- **Saved entries**
- Opening Delimiter -

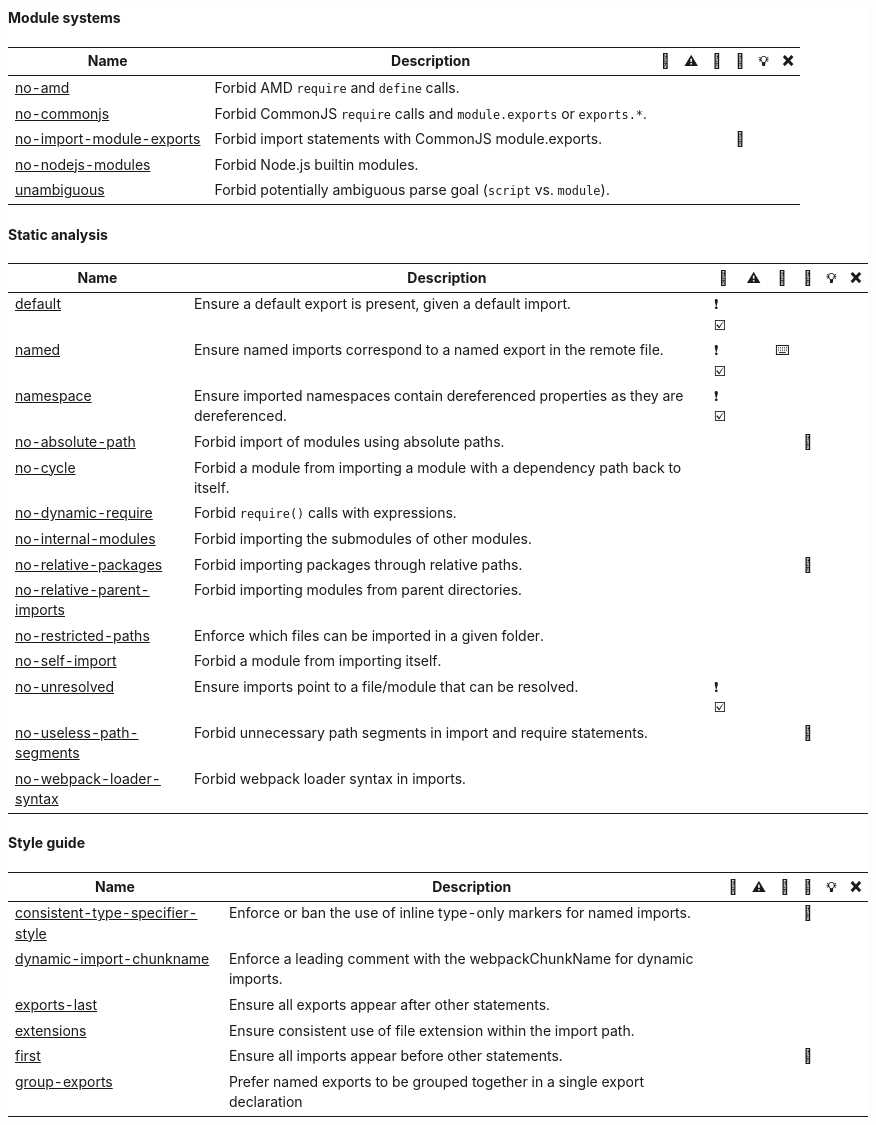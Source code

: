 #### Module systems

| Name                                                               | Description                                                          | 💼 | ⚠️ | 🚫 | 🔧 | 💡 | ❌ |
| ------------------------------------------------------------------ | -------------------------------------------------------------------- | -- | -- | -- | -- | -- | - |
| [no-amd](docs/rules/no-amd.md)                                     | Forbid AMD `require` and `define` calls.                             |    |    |    |    |    |   |
| [no-commonjs](docs/rules/no-commonjs.md)                           | Forbid CommonJS `require` calls and `module.exports` or `exports.*`. |    |    |    |    |    |   |
| [no-import-module-exports](docs/rules/no-import-module-exports.md) | Forbid import statements with CommonJS module.exports.               |    |    |    | 🔧 |    |   |
| [no-nodejs-modules](docs/rules/no-nodejs-modules.md)               | Forbid Node.js builtin modules.                                      |    |    |    |    |    |   |
| [unambiguous](docs/rules/unambiguous.md)                           | Forbid potentially ambiguous parse goal (`script` vs. `module`).     |    |    |    |    |    |   |

#### Static analysis

| Name                                                                   | Description                                                                          | 💼   | ⚠️ | 🚫 | 🔧 | 💡 | ❌ |
| ---------------------------------------------------------------------- | ------------------------------------------------------------------------------------ | ---- | -- | -- | -- | -- | - |
| [default](docs/rules/default.md)                                       | Ensure a default export is present, given a default import.                          | ❗ ☑️ |    |    |    |    |   |
| [named](docs/rules/named.md)                                           | Ensure named imports correspond to a named export in the remote file.                | ❗ ☑️ |    | ⌨️ |    |    |   |
| [namespace](docs/rules/namespace.md)                                   | Ensure imported namespaces contain dereferenced properties as they are dereferenced. | ❗ ☑️ |    |    |    |    |   |
| [no-absolute-path](docs/rules/no-absolute-path.md)                     | Forbid import of modules using absolute paths.                                       |      |    |    | 🔧 |    |   |
| [no-cycle](docs/rules/no-cycle.md)                                     | Forbid a module from importing a module with a dependency path back to itself.       |      |    |    |    |    |   |
| [no-dynamic-require](docs/rules/no-dynamic-require.md)                 | Forbid `require()` calls with expressions.                                           |      |    |    |    |    |   |
| [no-internal-modules](docs/rules/no-internal-modules.md)               | Forbid importing the submodules of other modules.                                    |      |    |    |    |    |   |
| [no-relative-packages](docs/rules/no-relative-packages.md)             | Forbid importing packages through relative paths.                                    |      |    |    | 🔧 |    |   |
| [no-relative-parent-imports](docs/rules/no-relative-parent-imports.md) | Forbid importing modules from parent directories.                                    |      |    |    |    |    |   |
| [no-restricted-paths](docs/rules/no-restricted-paths.md)               | Enforce which files can be imported in a given folder.                               |      |    |    |    |    |   |
| [no-self-import](docs/rules/no-self-import.md)                         | Forbid a module from importing itself.                                               |      |    |    |    |    |   |
| [no-unresolved](docs/rules/no-unresolved.md)                           | Ensure imports point to a file/module that can be resolved.                          | ❗ ☑️ |    |    |    |    |   |
| [no-useless-path-segments](docs/rules/no-useless-path-segments.md)     | Forbid unnecessary path segments in import and require statements.                   |      |    |    | 🔧 |    |   |
| [no-webpack-loader-syntax](docs/rules/no-webpack-loader-syntax.md)     | Forbid webpack loader syntax in imports.                                             |      |    |    |    |    |   |

#### Style guide

| Name                                                                             | Description                                                                | 💼 | ⚠️    | 🚫 | 🔧 | 💡 | ❌ |
| -------------------------------------------------------------------------------- | -------------------------------------------------------------------------- | -- | ----- | -- | -- | -- | - |
| [consistent-type-specifier-style](docs/rules/consistent-type-specifier-style.md) | Enforce or ban the use of inline type-only markers for named imports.      |    |       |    | 🔧 |    |   |
| [dynamic-import-chunkname](docs/rules/dynamic-import-chunkname.md)               | Enforce a leading comment with the webpackChunkName for dynamic imports.   |    |       |    |    |    |   |
| [exports-last](docs/rules/exports-last.md)                                       | Ensure all exports appear after other statements.                          |    |       |    |    |    |   |
| [extensions](docs/rules/extensions.md)                                           | Ensure consistent use of file extension within the import path.            |    |       |    |    |    |   |
| [first](docs/rules/first.md)                                                     | Ensure all imports appear before other statements.                         |    |       |    | 🔧 |    |   |
| [group-exports](docs/rules/group-exports.md)                                     | Prefer named exports to be grouped together in a single export declaration |    |       |    |    |    |   |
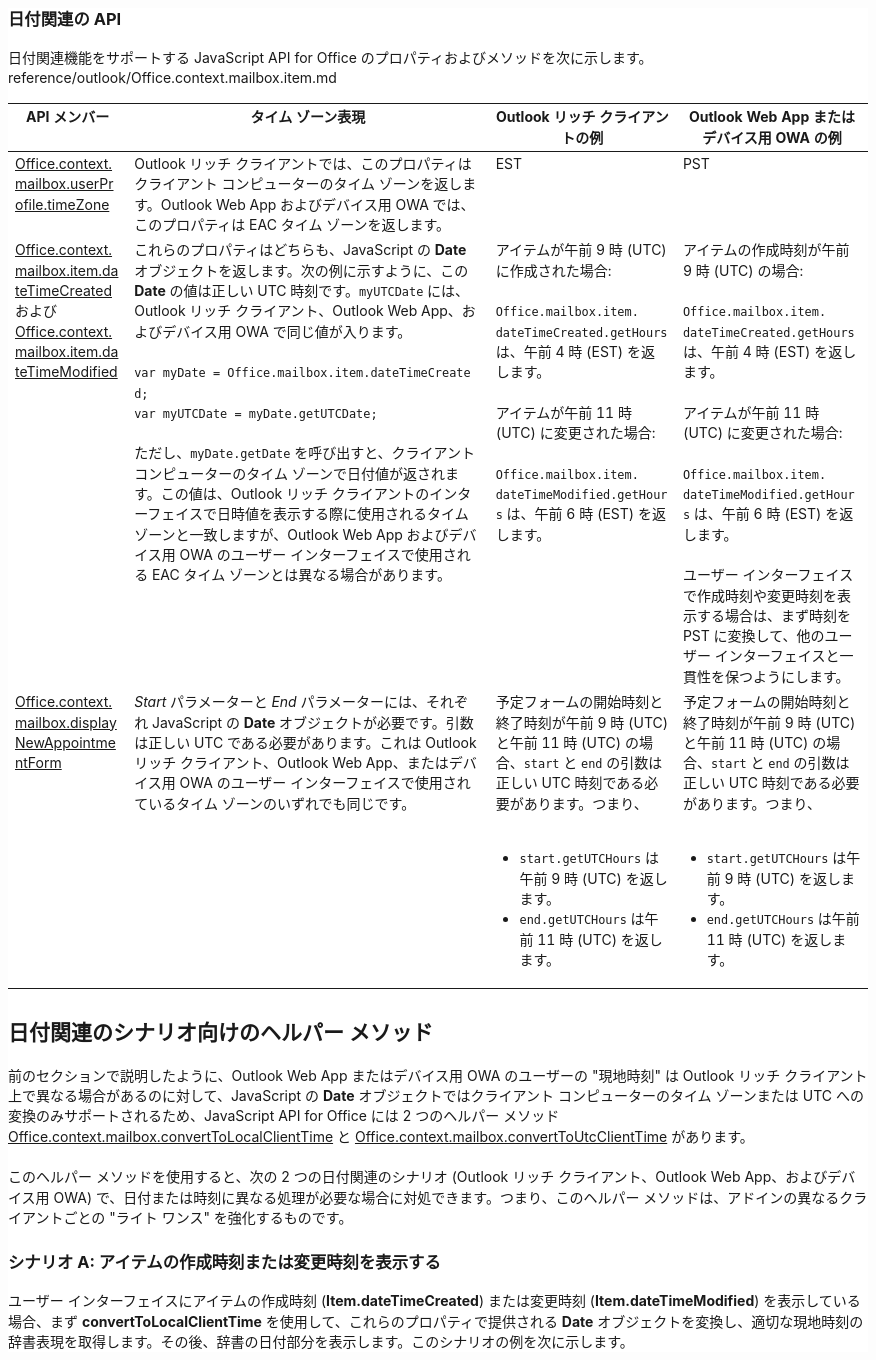 
### <a name="date-related-api"></a>日付関連の API

日付関連機能をサポートする JavaScript API for Office のプロパティおよびメソッドを次に示します。reference/outlook/Office.context.mailbox.item.md



**API メンバー**|**タイム ゾーン表現**|**Outlook リッチ クライアントの例**|**Outlook Web App またはデバイス用 OWA の例**
--------------|----------------------------|-------------------------------------|-------------------------------------------------
[Office.context.mailbox.userProfile.timeZone](../../reference/outlook/Office.context.mailbox.userProfile.md)|Outlook リッチ クライアントでは、このプロパティはクライアント コンピューターのタイム ゾーンを返します。Outlook Web App およびデバイス用 OWA では、このプロパティは EAC タイム ゾーンを返します。 |EST|PST
[Office.context.mailbox.item.dateTimeCreated](../../reference/outlook/Office.context.mailbox.item.md) および [Office.context.mailbox.item.dateTimeModified](../../reference/outlook/Office.context.mailbox.item.md)|これらのプロパティはどちらも、JavaScript の **Date** オブジェクトを返します。次の例に示すように、この **Date** の値は正しい UTC 時刻です。`myUTCDate` には、Outlook リッチ クライアント、Outlook Web App、およびデバイス用 OWA で同じ値が入ります。<br/><br/>`var myDate = Office.mailbox.item.dateTimeCreated;`<br/>`var myUTCDate = myDate.getUTCDate;`<br/><br/>ただし、`myDate.getDate` を呼び出すと、クライアント コンピューターのタイム ゾーンで日付値が返されます。この値は、Outlook リッチ クライアントのインターフェイスで日時値を表示する際に使用されるタイム ゾーンと一致しますが、Outlook Web App およびデバイス用 OWA のユーザー インターフェイスで使用される EAC タイム ゾーンとは異なる場合があります。|アイテムが午前 9 時 (UTC) に作成された場合:<br/><br/>`Office.mailbox.item.`<br/>`dateTimeCreated.getHours` は、午前 4 時 (EST) を返します。<br/><br/>アイテムが午前 11 時 (UTC) に変更された場合:<br/><br/>`Office.mailbox.item.`<br/>`dateTimeModified.getHours` は、午前 6 時 (EST) を返します。|アイテムの作成時刻が午前 9 時 (UTC) の場合:<br/><br/>`Office.mailbox.item.`</br>`dateTimeCreated.getHours` は、午前 4 時 (EST) を返します。<br/><br/>アイテムが午前 11 時 (UTC) に変更された場合:<br/><br/>`Office.mailbox.item.`</br>`dateTimeModified.getHours` は、午前 6 時 (EST) を返します。<br/><br/>ユーザー インターフェイスで作成時刻や変更時刻を表示する場合は、まず時刻を PST に変換して、他のユーザー インターフェイスと一貫性を保つようにします。
[Office.context.mailbox.displayNewAppointmentForm](../../reference/outlook/Office.context.mailbox.md)|_Start_ パラメーターと _End_ パラメーターには、それぞれ JavaScript の **Date** オブジェクトが必要です。引数は正しい UTC である必要があります。これは Outlook リッチ クライアント、Outlook Web App、またはデバイス用 OWA のユーザー インターフェイスで使用されているタイム ゾーンのいずれでも同じです。|予定フォームの開始時刻と終了時刻が午前 9 時 (UTC) と午前 11 時 (UTC) の場合、`start` と `end` の引数は正しい UTC 時刻である必要があります。つまり、<br/><br/><ul><li>`start.getUTCHours` は午前 9 時 (UTC) を返します。</li><li>`end.getUTCHours` は午前 11 時 (UTC) を返します。</li></ul>|予定フォームの開始時刻と終了時刻が午前 9 時 (UTC) と午前 11 時 (UTC) の場合、`start` と `end` の引数は正しい UTC 時刻である必要があります。つまり、<br/><br/><ul><li>`start.getUTCHours` は午前 9 時 (UTC) を返します。</li><li>`end.getUTCHours` は午前 11 時 (UTC) を返します。</li></ul>

## <a name="helper-methods-for-date-related-scenarios"></a>日付関連のシナリオ向けのヘルパー メソッド


前のセクションで説明したように、Outlook Web App またはデバイス用 OWA のユーザーの "現地時刻" は Outlook リッチ クライアント上で異なる場合があるのに対して、JavaScript の **Date** オブジェクトではクライアント コンピューターのタイム ゾーンまたは UTC への変換のみサポートされるため、JavaScript API for Office には 2 つのヘルパー メソッド[Office.context.mailbox.convertToLocalClientTime](../../reference/outlook/Office.context.mailbox.md) と [Office.context.mailbox.convertToUtcClientTime](../../reference/outlook/Office.context.mailbox.md) があります。 <br/><br/>
このヘルパー メソッドを使用すると、次の 2 つの日付関連のシナリオ (Outlook リッチ クライアント、Outlook Web App、およびデバイス用 OWA) で、日付または時刻に異なる処理が必要な場合に対処できます。つまり、このヘルパー メソッドは、アドインの異なるクライアントごとの "ライト ワンス" を強化するものです。


### <a name="scenario-a:-displaying-item-creation-or-modified-time"></a>シナリオ A: アイテムの作成時刻または変更時刻を表示する

ユーザー インターフェイスにアイテムの作成時刻 (**Item.dateTimeCreated**) または変更時刻 (**Item.dateTimeModified**) を表示している場合、まず **convertToLocalClientTime** を使用して、これらのプロパティで提供される **Date** オブジェクトを変換し、適切な現地時刻の辞書表現を取得します。その後、辞書の日付部分を表示します。このシナリオの例を次に示します。
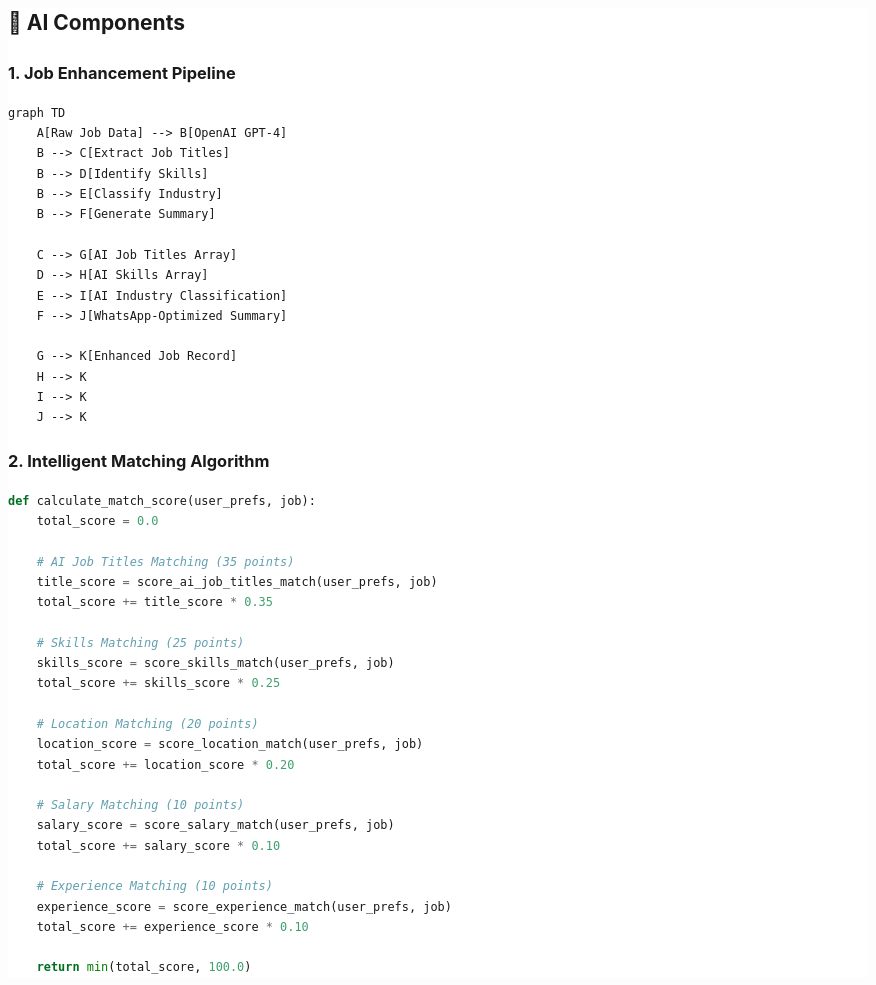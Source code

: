 ## 🧠 AI Components

### **1. Job Enhancement Pipeline**

```mermaid
graph TD
    A[Raw Job Data] --> B[OpenAI GPT-4]
    B --> C[Extract Job Titles]
    B --> D[Identify Skills]
    B --> E[Classify Industry]
    B --> F[Generate Summary]
    
    C --> G[AI Job Titles Array]
    D --> H[AI Skills Array]
    E --> I[AI Industry Classification]
    F --> J[WhatsApp-Optimized Summary]
    
    G --> K[Enhanced Job Record]
    H --> K
    I --> K
    J --> K
```

### **2. Intelligent Matching Algorithm**

```python
def calculate_match_score(user_prefs, job):
    total_score = 0.0
    
    # AI Job Titles Matching (35 points)
    title_score = score_ai_job_titles_match(user_prefs, job)
    total_score += title_score * 0.35
    
    # Skills Matching (25 points)
    skills_score = score_skills_match(user_prefs, job)
    total_score += skills_score * 0.25
    
    # Location Matching (20 points)
    location_score = score_location_match(user_prefs, job)
    total_score += location_score * 0.20
    
    # Salary Matching (10 points)
    salary_score = score_salary_match(user_prefs, job)
    total_score += salary_score * 0.10
    
    # Experience Matching (10 points)
    experience_score = score_experience_match(user_prefs, job)
    total_score += experience_score * 0.10
    
    return min(total_score, 100.0)
```
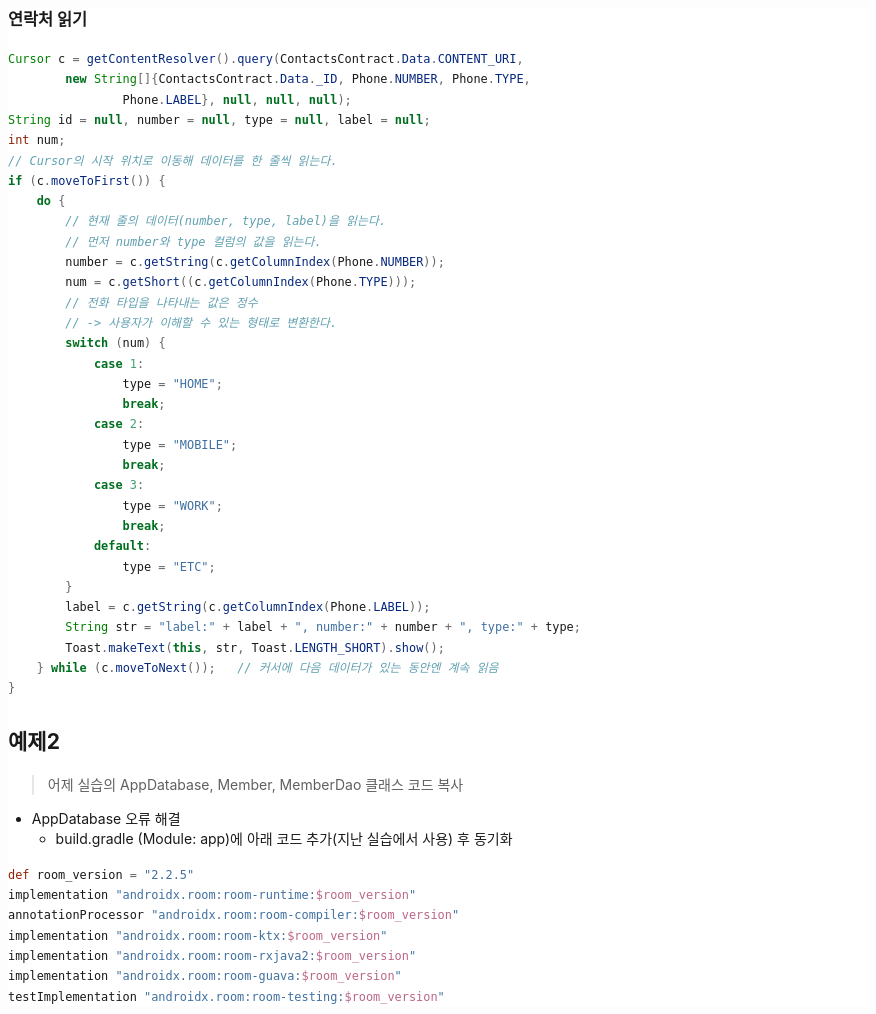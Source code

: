 ### 연락처 읽기

```java
Cursor c = getContentResolver().query(ContactsContract.Data.CONTENT_URI,
        new String[]{ContactsContract.Data._ID, Phone.NUMBER, Phone.TYPE,
                Phone.LABEL}, null, null, null);
String id = null, number = null, type = null, label = null;
int num;
// Cursor의 시작 위치로 이동해 데이터를 한 줄씩 읽는다.
if (c.moveToFirst()) {
    do {
        // 현재 줄의 데이터(number, type, label)을 읽는다.
        // 먼저 number와 type 컬럼의 값을 읽는다.
        number = c.getString(c.getColumnIndex(Phone.NUMBER));
        num = c.getShort((c.getColumnIndex(Phone.TYPE)));
        // 전화 타입을 나타내는 값은 정수
        // -> 사용자가 이해할 수 있는 형태로 변환한다.
        switch (num) {
            case 1:
                type = "HOME";
                break;
            case 2:
                type = "MOBILE";
                break;
            case 3:
                type = "WORK";
                break;
            default:
                type = "ETC";
        }
        label = c.getString(c.getColumnIndex(Phone.LABEL));
        String str = "label:" + label + ", number:" + number + ", type:" + type;
        Toast.makeText(this, str, Toast.LENGTH_SHORT).show();
    } while (c.moveToNext());   // 커서에 다음 데이터가 있는 동안엔 계속 읽음
}
```


## 예제2


> 어제 실습의 AppDatabase, Member, MemberDao 클래스 코드 복사

- AppDatabase 오류 해결
  - build.gradle (Module: app)에 아래 코드 추가(지난 실습에서 사용) 후 동기화

```gradle
def room_version = "2.2.5"
implementation "androidx.room:room-runtime:$room_version"
annotationProcessor "androidx.room:room-compiler:$room_version"
implementation "androidx.room:room-ktx:$room_version"
implementation "androidx.room:room-rxjava2:$room_version"
implementation "androidx.room:room-guava:$room_version"
testImplementation "androidx.room:room-testing:$room_version"
```
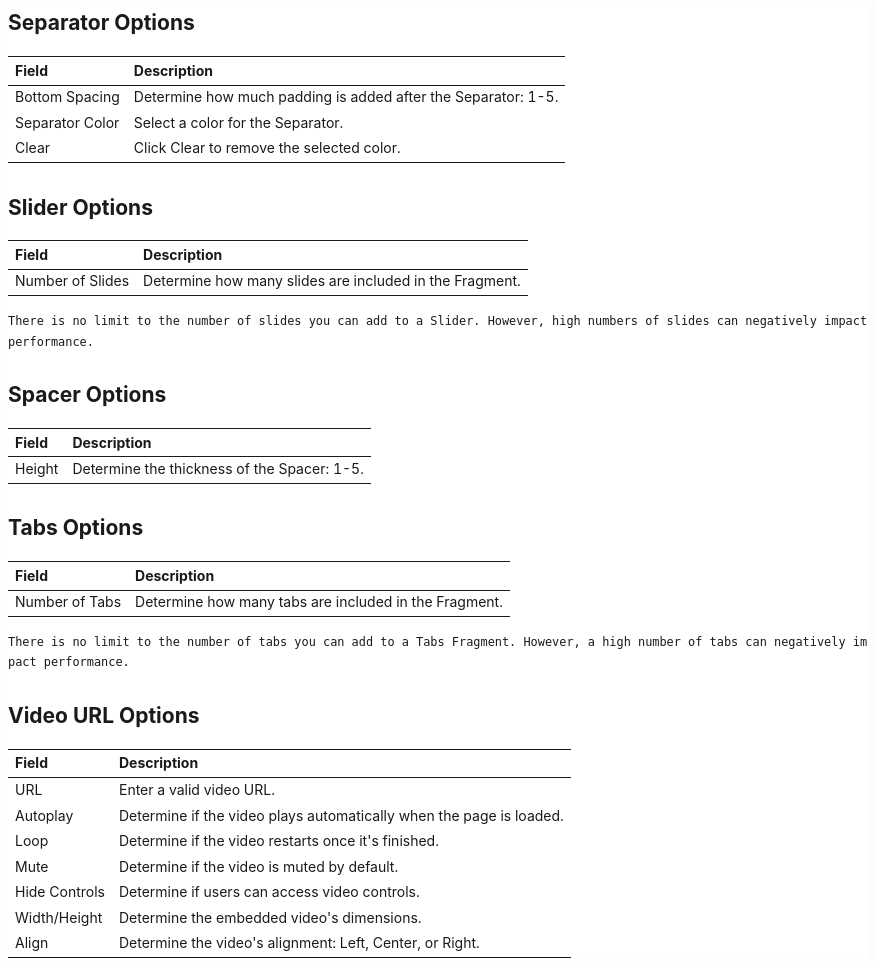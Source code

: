 
## Separator Options

| Field | Description |
| :--- | :--- |
| Bottom Spacing | Determine how much padding is added after the Separator: 1-5. |
| Separator Color | Select a color for the Separator. |
| Clear | Click Clear to remove the selected color. |

## Slider Options

| Field | Description |
| :--- | :--- |
| Number of Slides | Determine how many slides are included in the Fragment. |

```{tip}
There is no limit to the number of slides you can add to a Slider. However, high numbers of slides can negatively impact performance.
```

## Spacer Options

| Field | Description |
| :--- | :--- |
| Height | Determine the thickness of the Spacer: 1-5. |

## Tabs Options

| Field | Description |
| :--- | :--- |
| Number of Tabs | Determine how many tabs are included in the Fragment. |

```{tip}
There is no limit to the number of tabs you can add to a Tabs Fragment. However, a high number of tabs can negatively impact performance.
```

## Video URL Options

| Field | Description |
| :--- | :--- |
| URL | Enter a valid video URL. |
| Autoplay | Determine if the video plays automatically when the page is loaded. |
| Loop | Determine if the video restarts once it's finished. |
| Mute | Determine if the video is muted by default. |
| Hide Controls | Determine if users can access video controls. |
| Width/Height | Determine the embedded video's dimensions. |
| Align | Determine the video's alignment: Left, Center, or Right. |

- Closing Delimiter -

- **Work to complete**
Before answering, count every line of the data that holds the word "importing"; the reply is that number only.

- **Solution to this exercise**
5